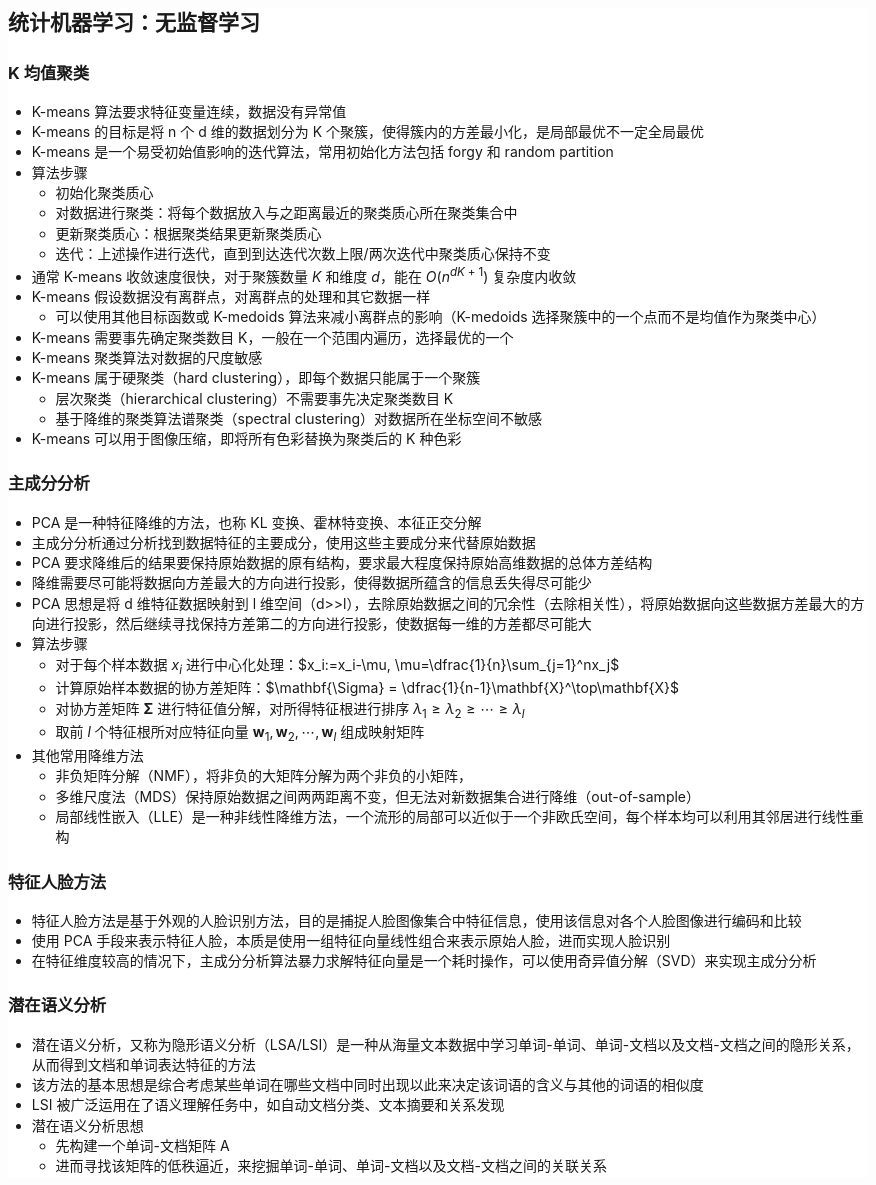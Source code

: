 ## 统计机器学习：无监督学习
### K 均值聚类
- K-means 算法要求特征变量连续，数据没有异常值
- K-means 的目标是将 n 个 d 维的数据划分为 K 个聚簇，使得簇内的方差最小化，是局部最优不一定全局最优
- K-means 是一个易受初始值影响的迭代算法，常用初始化方法包括 forgy 和 random partition
- 算法步骤
    - 初始化聚类质心
    - 对数据进行聚类：将每个数据放入与之距离最近的聚类质心所在聚类集合中
    - 更新聚类质心：根据聚类结果更新聚类质心
    - 迭代：上述操作进行迭代，直到到达迭代次数上限/两次迭代中聚类质心保持不变
- 通常 K-means 收敛速度很快，对于聚簇数量 $K$ 和维度 $d$，能在 $O(n^{dK+1})$ 复杂度内收敛
- K-means 假设数据没有离群点，对离群点的处理和其它数据一样
    - 可以使用其他目标函数或 K-medoids 算法来减小离群点的影响（K-medoids 选择聚簇中的一个点而不是均值作为聚类中心）
- K-means 需要事先确定聚类数目 K，一般在一个范围内遍历，选择最优的一个
- K-means 聚类算法对数据的尺度敏感
- K-means 属于硬聚类（hard clustering），即每个数据只能属于一个聚簇
    - 层次聚类（hierarchical clustering）不需要事先决定聚类数目 K
    - 基于降维的聚类算法谱聚类（spectral clustering）对数据所在坐标空间不敏感
- K-means 可以用于图像压缩，即将所有色彩替换为聚类后的 K 种色彩

### 主成分分析
- PCA 是一种特征降维的方法，也称 KL 变换、霍林特变换、本征正交分解
- 主成分分析通过分析找到数据特征的主要成分，使用这些主要成分来代替原始数据
- PCA 要求降维后的结果要保持原始数据的原有结构，要求最大程度保持原始高维数据的总体方差结构
- 降维需要尽可能将数据向方差最大的方向进行投影，使得数据所蕴含的信息丢失得尽可能少
- PCA 思想是将 d 维特征数据映射到 l 维空间（d>>l），去除原始数据之间的冗余性（去除相关性），将原始数据向这些数据方差最大的方向进行投影，然后继续寻找保持方差第二的方向进行投影，使数据每一维的方差都尽可能大
- 算法步骤
    - 对于每个样本数据 $x_i$ 进行中心化处理：$x_i:=x_i-\mu, \mu=\dfrac{1}{n}\sum_{j=1}^nx_j$
    - 计算原始样本数据的协方差矩阵：$\mathbf{\Sigma} = \dfrac{1}{n-1}\mathbf{X}^\top\mathbf{X}$
    - 对协方差矩阵 $\mathbf{\Sigma}$ 进行特征值分解，对所得特征根进行排序 $\lambda_1\geq\lambda_2\geq\cdots\geq\lambda_l$
    - 取前 $l$ 个特征根所对应特征向量 $\mathbf{w}_1, \mathbf{w}_2, \cdots, \mathbf{w}_l$ 组成映射矩阵
- 其他常用降维方法
    - 非负矩阵分解（NMF），将非负的大矩阵分解为两个非负的小矩阵，
    - 多维尺度法（MDS）保持原始数据之间两两距离不变，但无法对新数据集合进行降维（out-of-sample）
    - 局部线性嵌入（LLE）是一种非线性降维方法，一个流形的局部可以近似于一个非欧氏空间，每个样本均可以利用其邻居进行线性重构

### 特征人脸方法
- 特征人脸方法是基于外观的人脸识别方法，目的是捕捉人脸图像集合中特征信息，使用该信息对各个人脸图像进行编码和比较
- 使用 PCA 手段来表示特征人脸，本质是使用一组特征向量线性组合来表示原始人脸，进而实现人脸识别
- 在特征维度较高的情况下，主成分分析算法暴力求解特征向量是一个耗时操作，可以使用奇异值分解（SVD）来实现主成分分析

### 潜在语义分析
- 潜在语义分析，又称为隐形语义分析（LSA/LSI）是一种从海量文本数据中学习单词-单词、单词-文档以及文档-文档之间的隐形关系，从而得到文档和单词表达特征的方法
- 该方法的基本思想是综合考虑某些单词在哪些文档中同时出现以此来决定该词语的含义与其他的词语的相似度
- LSI 被广泛运用在了语义理解任务中，如自动文档分类、文本摘要和关系发现
- 潜在语义分析思想
    - 先构建一个单词-文档矩阵 A
    - 进而寻找该矩阵的低秩逼近，来挖掘单词-单词、单词-文档以及文档-文档之间的关联关系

PROBLEM DETAILS
Where does the string "dfrac" appear in the records above? Show every line that holds it.

RESPONSE BOX
    - 对于每个样本数据 $x_i$ 进行中心化处理：$x_i:=x_i-\mu, \mu=\dfrac{1}{n}\sum_{j=1}^nx_j$
    - 计算原始样本数据的协方差矩阵：$\mathbf{\Sigma} = \dfrac{1}{n-1}\mathbf{X}^\top\mathbf{X}$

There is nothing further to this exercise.